Percussionist, improviser, builder of custom bows, and gong-orchestra leader Tatsuya Nakatani will be playing solo to headline the Friday, August 5 show we’re presenting at Arts + Literature Laboratory. Whether it will sound or feel like a solo performance is a different matter: Nakatani uses drum kit, singing bowls, bowed gongs and snares, and even breath to explore the endless variety of textures one can get from hitting or scraping one acoustic object against another.
He does all this with his four limbs, conjuring a stormy rumble on the kick drum while he sends the bowls spinning in fragmented melodies, or bows a gong to produce gales of dense harmonics, or blows through a small cymbal placed atop a snare drum to create keening, reed-like sounds. In my experience these improvised sets are both fierce and deeply intimate, sonically nuanced but intensely physical.
Nakatani, a native of Osaka, Japan, is based in Easton, Pennsylvania, but keeps up a relentless touring schedule. Since moving to the United States in 1994, he’s performed in dozens of ensembles and collaborations, with artists ranging from Portuguese experimental-music heavy Rafael Toral to jazz guitarist Mary Halvorson to the early incarnation of overpowering psych-rock outfit The Psychic Paramount. Since 2011 he has also conducted the Tatsuya Nakatani Gong Orchestra, in which he teaches players his own approach to playing gongs with bows and mallets. The 2012 LP Nakatani Gong Orchestra captures five- and six-piece versions of the project: It’s all gongs, yielding up layers of glassy, twisting highs and deep droning bass, at once hushed and somehow physically massive.

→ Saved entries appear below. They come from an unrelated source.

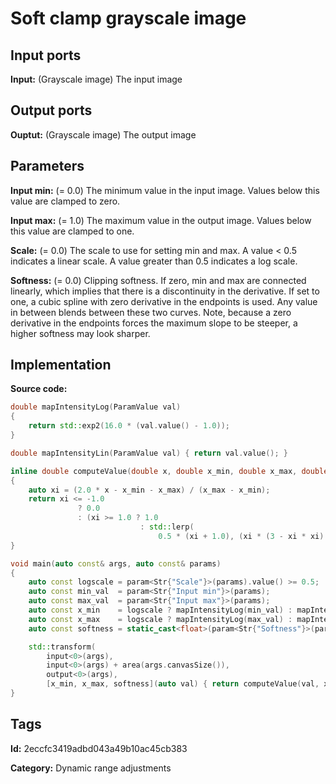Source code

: # Soft clamp grayscale image

## Input ports

__Input:__ (Grayscale image) The input image

## Output ports

__Ouptut:__ (Grayscale image) The output image

## Parameters

__Input min:__ (= 0.0) The minimum value in the input image. Values below this value are clamped to zero.

__Input max:__ (= 1.0) The maximum value in the output image. Values below this value are clamped to one.

__Scale:__ (= 0.0) The scale to use for setting min and max. A value < 0.5 indicates a linear scale. A value greater than 0.5 indicates a log scale.

__Softness:__ (= 0.0) Clipping softness. If zero, min and max are connected linearly, which implies that there is a discontinuity in the derivative. If set to one, a cubic spline with zero derivative in the endpoints is used. Any value in between blends between these two curves. Note, because a zero derivative in the endpoints forces the maximum slope to be steeper, a higher softness may look sharper.

## Implementation

__Source code:__

```c++
double mapIntensityLog(ParamValue val)
{
	return std::exp2(16.0 * (val.value() - 1.0));
}

double mapIntensityLin(ParamValue val) { return val.value(); }

inline double computeValue(double x, double x_min, double x_max, double softness)
{
	auto xi = (2.0 * x - x_min - x_max) / (x_max - x_min);
	return xi <= -1.0
	           ? 0.0
	           : (xi >= 1.0 ? 1.0
	                         : std::lerp(
	                             0.5 * (xi + 1.0), (xi * (3 - xi * xi) + 2.0) / 4.0, softness));
}

void main(auto const& args, auto const& params)
{
	auto const logscale = param<Str{"Scale"}>(params).value() >= 0.5;
	auto const min_val  = param<Str{"Input min"}>(params);
	auto const max_val  = param<Str{"Input max"}>(params);
	auto const x_min    = logscale ? mapIntensityLog(min_val) : mapIntensityLin(min_val);
	auto const x_max    = logscale ? mapIntensityLog(max_val) : mapIntensityLin(max_val);
	auto const softness = static_cast<float>(param<Str{"Softness"}>(params).value());

	std::transform(
	    input<0>(args),
	    input<0>(args) + area(args.canvasSize()),
	    output<0>(args),
	    [x_min, x_max, softness](auto val) { return computeValue(val, x_min, x_max, softness); });
}
```

## Tags

__Id:__ 2eccfc3419adbd043a49b10ac45cb383

__Category:__ Dynamic range adjustments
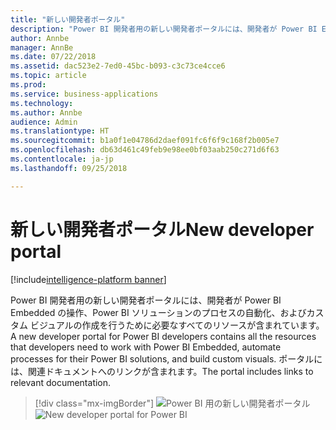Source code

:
 ```yaml
---
title: "新しい開発者ポータル"
description: "Power BI 開発者用の新しい開発者ポータルには、開発者が Power BI Embedded の操作、Power BI ソリューションのプロセスの自動化、およびカスタム ビジュアルの作成を行うために必要なすべてのリソースが含まれます。"
author: Annbe
manager: AnnBe
ms.date: 07/22/2018
ms.assetid: dac523e2-7ed0-45bc-b093-c3c73ce4cce6
ms.topic: article
ms.prod: 
ms.service: business-applications
ms.technology: 
ms.author: Annbe
audience: Admin
ms.translationtype: HT
ms.sourcegitcommit: b1a0f1e04786d2daef091fc6f6f9c168f2b005e7
ms.openlocfilehash: db63d461c49feb9e98ee0bf03aab250c271d6f63
ms.contentlocale: ja-jp
ms.lasthandoff: 09/25/2018

---
```

# <a name="new-developer-portal"></a><span data-ttu-id="f03f3-103">新しい開発者ポータル</span><span class="sxs-lookup"><span data-stu-id="f03f3-103">New developer portal</span></span>

[!include[intelligence-platform banner](../../includes/intelligence-platform.md)]




<span data-ttu-id="f03f3-104">Power BI 開発者用の新しい開発者ポータルには、開発者が Power BI Embedded の操作、Power BI ソリューションのプロセスの自動化、およびカスタム ビジュアルの作成を行うために必要なすべてのリソースが含まれています。</span><span class="sxs-lookup"><span data-stu-id="f03f3-104">A new developer portal for Power BI developers contains all the resources that developers need to work with Power BI Embedded, automate processes for their Power BI solutions, and build custom visuals.</span></span> <span data-ttu-id="f03f3-105">ポータルには、関連ドキュメントへのリンクが含まれます。</span><span class="sxs-lookup"><span data-stu-id="f03f3-105">The portal includes links to relevant documentation.</span></span>

> [!div class="mx-imgBorder"]
> <span data-ttu-id="f03f3-106">![](media/new-developer-portal-1.png "Power BI 用の新しい開発者ポータル")</span><span class="sxs-lookup"><span data-stu-id="f03f3-106">![](media/new-developer-portal-1.png "New developer portal for Power BI")</span></span>


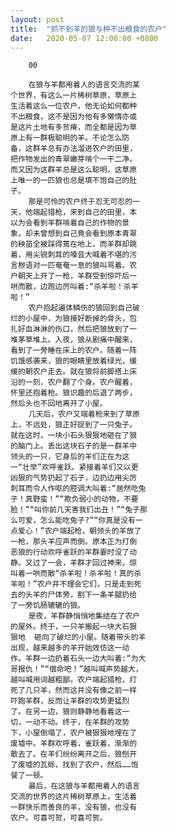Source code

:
 ```yaml
---
layout: post
title:  "抓不到羊的狼与种不出粮食的农户"
date:   2020-05-07 12:00:00 +0800
---
```

        00

        在狼与羊都用着人的语言交流的某
    个世界，有这么一片稀树草原，草原上
    生活着这么一位农户，他无论如何都种
    不出粮食，这不是因为他有多懒惰亦或
    是这片土地有多贫瘠，而全都是因为草
    原上有一群极聪明的羊。不论怎么防
    备，这群羊总有办法溜进农户的田里，
    把作物发出的青翠嫩芽啃个一干二净。
    而又因为这群羊总是这么聪明，这草原
    上唯一的一匹狼也总是填不饱自己的肚
    子。
        那是可怜的农户终于忍无可忍的一
    天，他端起猎枪，来到自己的田里，本
    以为会看到羊群啃着自己的作物的景
    象，却未曾想到自己竟会看到原本青翠
    的秧苗全被踩得蔫在地上，而羊群却跳
    着，用尖锐刺耳的嗓音大喊着不堪的污
    言秽语对一匹奄奄一息的狼叫骂着。农
    户朝天上开了一枪，羊群受到惊吓后一
    哄而散，边跑边厉叫着:“杀羊啦！杀羊
    啦！”
        农户抱起遍体鳞伤的狼回到自己破
    烂的小屋中，为狼接好断掉的骨头，包
    扎好血淋淋的伤口，然后把狼放到了一
    堆茅草堆上。入夜，狼从剧痛中醒来，
    看到了一旁睡在床上的农户。随着一阵
    饥饿感袭来，狼的眼睛里放着绿光，缓
    缓的朝农户走去。就在狼将前脚搭上床
    沿的一刻，农户翻了个身。农户醒着，
    怀里还抱着枪。狼识趣的后退了两步，
    然后头也不回地离开了小屋。
        几天后，农户又端着枪来到了草原
    上，不远处，狼正好捉到了一只兔子。
    就在这时，一块小石头狠狠地砸在了狼
    的脑门上。丢出这块石子的是一群羊中
    领头的一只，它身后的羊们正在为这
    一“壮举”欢呼雀跃。紧接着羊们又以更
    凶狠的气势扔起了石子，边扔边用尖厉
    刺耳而令人作呕的腔调大叫着:“居然吃兔
    子！真野蛮！”“欺负弱小的动物，不要
    脸！”“叫你前几天害我们出丑！”“兔子那
    么可爱，怎么能吃兔子?”“你真是没有一
    点爱心！”农户端起枪，朝领头的羊放了
    一枪，那头羊应声而倒。原本正为打倒
    恶狼的行动欢呼雀跃的羊群霎时没了动
    静。又过了一会，羊群才回过神来，惊
    叫着一哄而散“杀羊啦！杀羊啦！真的杀
    羊啦！”农户并不理会它们，只是走到死
    去的头羊的尸体旁，割下一条羊腿扔给
    了一旁饥肠辘辘的狼。
        是夜，羊群静悄悄地集结在了农户
    的屋外。终于，一只羊搬起一块大石狠
    狠地  砸向了破烂的小屋。随着带头的羊
    出现，越来越多的羊开始效仿这一动
    作。羊群一边扔着石头一边大叫着:“为大
    哥报仇！”“偿命吧！”越叫喊声势越大，
    越叫喊用词越粗鄙。农户端起猎枪，打
    死了几只羊，然而这并没有像之前一样
    吓跑羊群，反而让羊群的攻势更猛烈
    了。在另一边，狼则静静地看着这一
    切，一动不动。终于，在羊群的攻势
    下，小屋倒塌了，农户被狠狠地埋在了
    废墟中。羊群欢呼着，雀跃着，渐渐的
    散去了。在羊们纷纷离开之后，狼刨开
    了废墟的瓦砾，找到了农户，然后……饱
    餐了一顿。
        最后，在这狼与羊都用着人的语言
    交流的世界的这片稀树草原上，生活着
    一群快乐而善良的羊，没有狼，也没有
    农户。可喜可贺，可喜可贺。
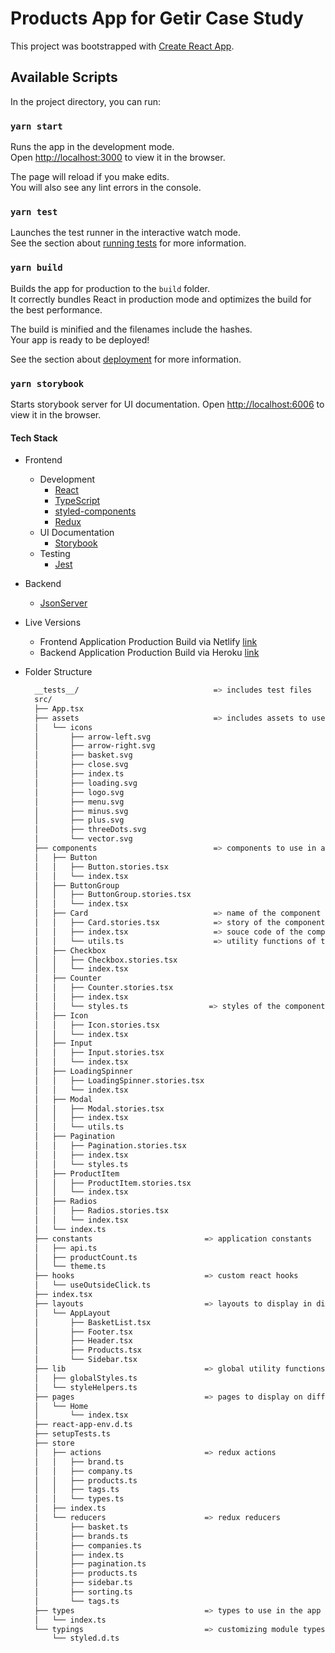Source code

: # Products App for Getir Case Study

This project was bootstrapped with [Create React App](https://github.com/facebook/create-react-app).

## Available Scripts

In the project directory, you can run:

### `yarn start`

Runs the app in the development mode.\
Open [http://localhost:3000](http://localhost:3000) to view it in the browser.

The page will reload if you make edits.\
You will also see any lint errors in the console.

### `yarn test`

Launches the test runner in the interactive watch mode.\
See the section about [running tests](https://facebook.github.io/create-react-app/docs/running-tests) for more information.

### `yarn build`

Builds the app for production to the `build` folder.\
It correctly bundles React in production mode and optimizes the build for the best performance.

The build is minified and the filenames include the hashes.\
Your app is ready to be deployed!

See the section about [deployment](https://facebook.github.io/create-react-app/docs/deployment) for more information.

### `yarn storybook`

Starts storybook server for UI documentation.
Open [http://localhost:6006](http://localhost:6006) to view it in the browser.

#### Tech Stack

- Frontend
  - Development
    - [React](https://beta.reactjs.org/)
    - [TypeScript](https://www.typescriptlang.org/)
    - [styled-components](https://styled-components.com/)
    - [Redux](https://redux.js.org/)
  - UI Documentation
    - [Storybook](https://storybook.js.org/)
  - Testing
    - [Jest](https://jestjs.io/)

- Backend
  - [JsonServer](https://github.com/typicode/json-server)

- Live Versions
  - Frontend Application Production Build via Netlify [link](https://getir-case-market.netlify.app/)
  - Backend Application Production Build via Heroku [link](https://getircase-api.herokuapp.com)

- Folder Structure

  ```bash
    __tests__/                              => includes test files
    src/
    ├── App.tsx
    ├── assets                              => includes assets to use across the application
    │   └── icons
    │       ├── arrow-left.svg
    │       ├── arrow-right.svg
    │       ├── basket.svg
    │       ├── close.svg
    │       ├── index.ts
    │       ├── loading.svg
    │       ├── logo.svg
    │       ├── menu.svg
    │       ├── minus.svg
    │       ├── plus.svg
    │       ├── threeDots.svg
    │       └── vector.svg
    ├── components                          => components to use in across the application
    │   ├── Button
    │   │   ├── Button.stories.tsx
    │   │   └── index.tsx
    │   ├── ButtonGroup
    │   │   ├── ButtonGroup.stories.tsx
    │   │   └── index.tsx
    │   ├── Card                            => name of the component
    │   │   ├── Card.stories.tsx            => story of the component to document UI
    │   │   ├── index.tsx                   => souce code of the component
    │   │   └── utils.ts                    => utility functions of the component
    │   ├── Checkbox
    │   │   ├── Checkbox.stories.tsx
    │   │   └── index.tsx
    │   ├── Counter
    │   │   ├── Counter.stories.tsx
    │   │   ├── index.tsx
    │   │   └── styles.ts                  => styles of the component
    │   ├── Icon
    │   │   ├── Icon.stories.tsx
    │   │   └── index.tsx
    │   ├── Input
    │   │   ├── Input.stories.tsx
    │   │   └── index.tsx
    │   ├── LoadingSpinner
    │   │   ├── LoadingSpinner.stories.tsx
    │   │   └── index.tsx
    │   ├── Modal
    │   │   ├── Modal.stories.tsx
    │   │   ├── index.tsx
    │   │   └── utils.ts
    │   ├── Pagination
    │   │   ├── Pagination.stories.tsx
    │   │   ├── index.tsx
    │   │   └── styles.ts
    │   ├── ProductItem
    │   │   ├── ProductItem.stories.tsx
    │   │   └── index.tsx
    │   ├── Radios
    │   │   ├── Radios.stories.tsx
    │   │   └── index.tsx
    │   └── index.ts
    ├── constants                         => application constants
    │   ├── api.ts
    │   ├── productCount.ts
    │   └── theme.ts
    ├── hooks                             => custom react hooks
    │   └── useOutsideClick.ts
    ├── index.tsx
    ├── layouts                           => layouts to display in different routes
    │   └── AppLayout
    │       ├── BasketList.tsx
    │       ├── Footer.tsx
    │       ├── Header.tsx
    │       ├── Products.tsx
    │       └── Sidebar.tsx
    ├── lib                               => global utility functions
    │   ├── globalStyles.ts
    │   └── styleHelpers.ts
    ├── pages                             => pages to display on different routes
    │   └── Home
    │       └── index.tsx
    ├── react-app-env.d.ts
    ├── setupTests.ts
    ├── store
    │   ├── actions                       => redux actions
    │   │   ├── brand.ts
    │   │   ├── company.ts
    │   │   ├── products.ts
    │   │   ├── tags.ts
    │   │   └── types.ts
    │   ├── index.ts
    │   └── reducers                      => redux reducers
    │       ├── basket.ts
    │       ├── brands.ts
    │       ├── companies.ts
    │       ├── index.ts
    │       ├── pagination.ts
    │       ├── products.ts
    │       ├── sidebar.ts
    │       ├── sorting.ts
    │       └── tags.ts
    ├── types                             => types to use in the app
    │   └── index.ts
    └── typings                           => customizing module types
        └── styled.d.ts
  ```
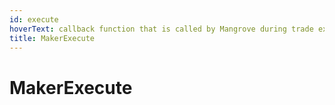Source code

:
```yaml
---
id: execute
hoverText: callback function that is called by Mangrove during trade execution.
title: MakerExecute
---
```


# MakerExecute

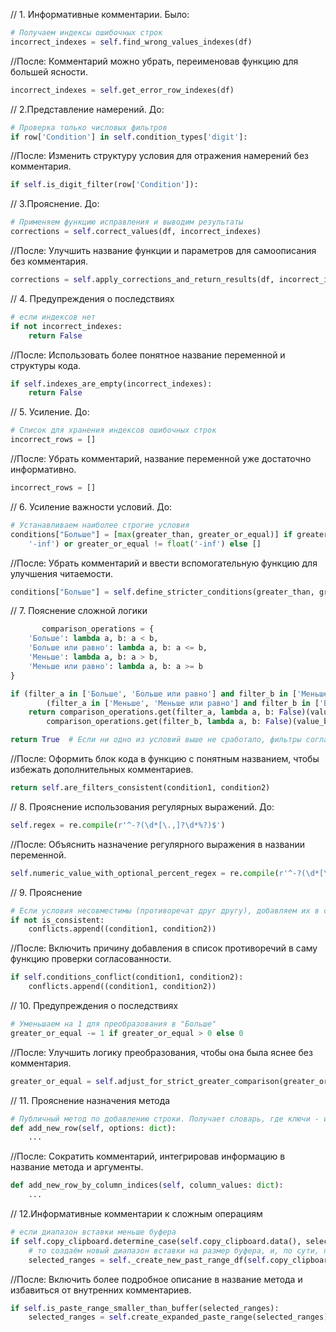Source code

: // 1. Информативные комментарии. Было:

```python
# Получаем индексы ошибочных строк
incorrect_indexes = self.find_wrong_values_indexes(df)
```

//После: Комментарий можно убрать, переименовав функцию для большей ясности.

```python
incorrect_indexes = self.get_error_row_indexes(df)
```

// 2.Представление намерений. До:

```python
# Проверка только числовых фильтров
if row['Condition'] in self.condition_types['digit']:
```

//После: Изменить структуру условия для отражения намерений без комментария.

```python
if self.is_digit_filter(row['Condition']):
```

// 3.Прояснение. До:

```python
# Применяем функцию исправления и выводим результаты
corrections = self.correct_values(df, incorrect_indexes)
```

//После: Улучшить название функции и параметров для самоописания без комментария.

```python
corrections = self.apply_corrections_and_return_results(df, incorrect_indexes)
```

// 4. Предупреждения о последствиях

```python
# если индексов нет
if not incorrect_indexes:
    return False
```

//После: Использовать более понятное название переменной и структуры кода.

```python
if self.indexes_are_empty(incorrect_indexes):
    return False

```

// 5. Усиление. До:

```python
# Список для хранения индексов ошибочных строк
incorrect_rows = []
```

//После: Убрать комментарий, название переменной уже достаточно информативно.

```python
incorrect_rows = []
```

// 6. Усиление важности условий. До:

```python
# Устанавливаем наиболее строгие условия
conditions["Больше"] = [max(greater_than, greater_or_equal)] if greater_than != float(
    '-inf') or greater_or_equal != float('-inf') else []
```

//После: Убрать комментарий и ввести вспомогательную функцию для улучшения читаемости.

```python
conditions["Больше"] = self.define_stricter_conditions(greater_than, greater_or_equal)
```

// 7. Пояснение сложной логики

```python
       comparison_operations = {
    'Больше': lambda a, b: a < b,
    'Больше или равно': lambda a, b: a <= b,
    'Меньше': lambda a, b: a > b,
    'Меньше или равно': lambda a, b: a >= b
}

if (filter_a in ['Больше', 'Больше или равно'] and filter_b in ['Меньше', 'Меньше или равно']) or
        (filter_a in ['Меньше', 'Меньше или равно'] and filter_b in ['Больше', 'Больше или равно']):
    return comparison_operations.get(filter_a, lambda a, b: False)(value_a, value_b) and
        comparison_operations.get(filter_b, lambda a, b: False)(value_b, value_a)

return True  # Если ни одно из условий выше не сработало, фильтры согласованы


```

//После: Оформить блок кода в функцию с понятным названием, чтобы избежать дополнительных комментариев.

```python
return self.are_filters_consistent(condition1, condition2)
```

// 8. Прояснение использования регулярных выражений. До:

```python
self.regex = re.compile(r'^-?(\d*[\.,]?\d*%?)$')
```

//После: Объяснить назначение регулярного выражения в названии переменной.

```python
self.numeric_value_with_optional_percent_regex = re.compile(r'^-?(\d*[\.,]?\d*%?)$')
```

// 9. Прояснение

```python
# Если условия несовместимы (противоречат друг другу), добавляем их в список противоречий
if not is_consistent:
    conflicts.append((condition1, condition2))
```

//После: Включить причину добавления в список противоречий в саму функцию проверки согласованности.

```python
if self.conditions_conflict(condition1, condition2):
    conflicts.append((condition1, condition2))
```

// 10. Предупреждения о последствиях

```python
# Уменьшаем на 1 для преобразования в "Больше"
greater_or_equal -= 1 if greater_or_equal > 0 else 0
```

//После: Улучшить логику преобразования, чтобы она была яснее без комментария.

```python
greater_or_equal = self.adjust_for_strict_greater_comparison(greater_or_equal)
```

// 11. Прояснение назначения метода

```python
# Публичный метод по добавлению строки. Получает словарь, где ключи - индексы колонок, а значения - значения
def add_new_row(self, options: dict):
    ...
```

//После: Сократить комментарий, интегрировав информацию в название метода и аргументы.

```python
def add_new_row_by_column_indices(self, column_values: dict):
    ...
```

// 12.Информативные комментарии к сложным операциям

```python
# если диапазон вставки меньше буфера
if self.copy_clipboard.determine_case(self.copy_clipboard.data(), selected_ranges) == 3:
    # то создаём новый диапазон вставки на размер буфера, и, по сути, приводим к 0 случаю, когда диапазоны равны
    selected_ranges = self._create_new_past_range_df(self.copy_clipboard.increase_range(selected_ranges))
```

//После: Включить более подробное описание в название метода и избавиться от внутренних комментариев.

```python
if self.is_paste_range_smaller_than_buffer(selected_ranges):
    selected_ranges = self.create_expanded_paste_range(selected_ranges)
```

I’d love to bring him back out for a Gong Orchestra show eventually, but that Nakatani’s solo sets share that project’s techniques and transportive dynamism.
Before Nakatani goes on, Taralie Peterson of Madison/NYC duo Spires That In The Sunset Rise will play a set under her solo moniker, Tar Pet. Peterson uses cello, sax, loops, and her eerily affecting vocals in songs that, like much of STITSR’s material, have their own strangely flowing logic and structure. Peterson says her set here will range between composed material and improvisation, and fellow experimental musician Emili Earhart will be joining for part of it. Tar Pet’s last release was 2013’s Deaf Drawing Blind Listening; learn more about the project in a conversation Peterson and I had for the Tone Madison podcast last year.
Madison drone outfit Midwaste, opening up this show, have previously appeared at our GateSound series and were a late addition. Comprised of Epiphany Compton (tapes, electronics) and Spencer Bible (guitar, electronics), Midwaste will play here to celebrate the release of a new cassette and VHS tape. Their one release so far, the 2016 EP As Relayed, finds Bible’s delay-soaked guitar providing a textural and melodic backdrop while Compton spins together a warped and witty landscape of samples and field recordings.